As the port devises a plan to lure ocean carriers back to the Terminal 6 container facility, it will also seek to “reset” its relationship with ILWU, he said.

“When we start making our market pitch, they need to be with us,” Leavitt said.

Financial turmoil in the shipping industry has reduced the number of major global ocean carrier companies from 20 to 14 even as global freight capacity has surged, Fischer said.

However, the total freight capacity represented by smaller ships has shrunk while the share of new mega-vessels has grown, he said. Of the 12 carriers that service the Northwest, eight have ships small enough for Terminal 6 to handle.

Traditional container exports from the Port of Portland mostly consisted of hay, other agricultural crops and wood products, which were generally of lower value than imports from Asia, such as furniture, shoes, apparel, tires and electronics.

Effectively, exporters were dependent on vessels calling on Portland to offload imported products.

Those ships then returned with lower-value agricultural goods, which was financially preferable than heading back across the Pacific with empty containers.

This dependency on imports complicates the potential for shipping hay and other farm products by rail from the facility.

Terminal 6 has an intermodal railyard that’s only been used sporadically in the past but could be used for transloading export containers from trucks onto trains, said Leavitt.

Without container service in Portland, agricultural exporters must truck products to more distant ports in Seattle and Tacoma.

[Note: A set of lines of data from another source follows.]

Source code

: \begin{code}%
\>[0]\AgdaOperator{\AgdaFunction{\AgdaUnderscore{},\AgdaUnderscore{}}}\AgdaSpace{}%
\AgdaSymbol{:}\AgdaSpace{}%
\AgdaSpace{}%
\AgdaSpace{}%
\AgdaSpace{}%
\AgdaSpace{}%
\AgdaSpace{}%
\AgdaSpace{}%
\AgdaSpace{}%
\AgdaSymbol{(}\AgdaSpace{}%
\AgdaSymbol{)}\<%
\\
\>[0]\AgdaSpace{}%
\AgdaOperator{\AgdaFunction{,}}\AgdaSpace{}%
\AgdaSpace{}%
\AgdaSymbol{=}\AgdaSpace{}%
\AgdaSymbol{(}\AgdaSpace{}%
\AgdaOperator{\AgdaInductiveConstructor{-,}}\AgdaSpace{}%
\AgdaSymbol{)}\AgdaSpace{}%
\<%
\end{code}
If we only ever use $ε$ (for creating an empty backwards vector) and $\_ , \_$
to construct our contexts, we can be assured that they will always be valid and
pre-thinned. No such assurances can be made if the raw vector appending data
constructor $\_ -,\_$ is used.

Shipping agricultural goods to these cities by rail, on the other hand, would allow them to avoid traffic congestion.

For the idea to work, though, exporters need access to empty containers.

Since Portland isn’t a major consumer market, importers were less likely to use Terminal 6 even when ocean carriers were still calling on the facility. That meant fewer containers were available to exporters.

The problem is now obviously worse, since container shipping has halted altogether, Leavitt said.

If there was a reason to bring more containers into Portland - such as storing empty ones returning from the Midwest - the intermodal railyard would be more viable, he said.